OFF-KINO
: Filme aus dem Archiv – frisch gesichtet

Kann man sich einen Film vorstellen, in dem beispielsweise Naomi Campbell aus ihrem ach so aufregenden Leben erzählt und dann auch noch präzise den Stil berühmter Fotografen charakterisiert? Vermutlich eher nicht. Bei Vera von Lehndorff ist das anders. Als Veruschka war sie das deutsche (Foto-)Supermodel der 1960er Jahre und ist, mit mittlerweile 72 Jahren, bis heute aktiv. Schon lange bestimmt sie ihre Karriere mit ihren fotografischen Selbstporträts und in Zusammenarbeit mit dem Fotografen Holger Trülsch selbst, weiß, wie sie ihre Persönlichkeit in akribischen Inszenierungen zur Geltung bringen kann.
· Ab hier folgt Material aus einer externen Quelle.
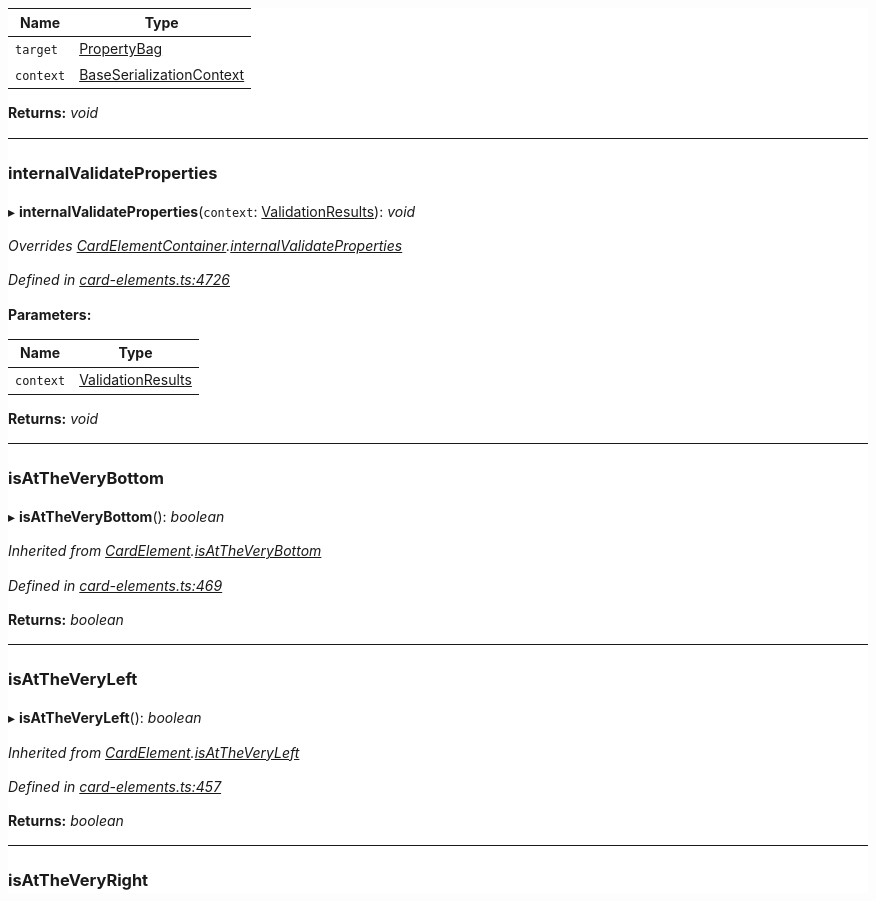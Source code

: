 Name | Type |
------ | ------ |
`target` | [PropertyBag](../README.md#propertybag) |
`context` | [BaseSerializationContext](baseserializationcontext.md) |

**Returns:** *void*

___

###  internalValidateProperties

▸ **internalValidateProperties**(`context`: [ValidationResults](validationresults.md)): *void*

*Overrides [CardElementContainer](cardelementcontainer.md).[internalValidateProperties](cardelementcontainer.md#internalvalidateproperties)*

*Defined in [card-elements.ts:4726](https://github.com/microsoft/AdaptiveCards/blob/8588bd5ad/source/nodejs/adaptivecards/src/card-elements.ts#L4726)*

**Parameters:**

Name | Type |
------ | ------ |
`context` | [ValidationResults](validationresults.md) |

**Returns:** *void*

___

###  isAtTheVeryBottom

▸ **isAtTheVeryBottom**(): *boolean*

*Inherited from [CardElement](cardelement.md).[isAtTheVeryBottom](cardelement.md#isattheverybottom)*

*Defined in [card-elements.ts:469](https://github.com/microsoft/AdaptiveCards/blob/8588bd5ad/source/nodejs/adaptivecards/src/card-elements.ts#L469)*

**Returns:** *boolean*

___

###  isAtTheVeryLeft

▸ **isAtTheVeryLeft**(): *boolean*

*Inherited from [CardElement](cardelement.md).[isAtTheVeryLeft](cardelement.md#isattheveryleft)*

*Defined in [card-elements.ts:457](https://github.com/microsoft/AdaptiveCards/blob/8588bd5ad/source/nodejs/adaptivecards/src/card-elements.ts#L457)*

**Returns:** *boolean*

___

###  isAtTheVeryRight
Fotografie, auch die kommerzielle Modefotografie, ist für sie immer Kunst gewesen. Idee und Buch der Dokumentation „Veruschka – Inszenierung (m)eines Körpers“ (Regie: Ex-Warhol-Mitarbeiter Paul Morrissey und der Fotograf Bernd Boehm) stammen von Lehndorff, die zu den spektakulären Bildern ihrer Fotoshootings und Kunstaktionen aus ihrem Leben und von ihrer Karriere erzählt. Und wer sie gern einmal in persona erleben möchte, sollte am 6. Dezember ins Arsenal-Kino pilgern, wo Vera von Lehndorff den Film persönlich vorstellt. (OmU, 6. 12., Arsenal)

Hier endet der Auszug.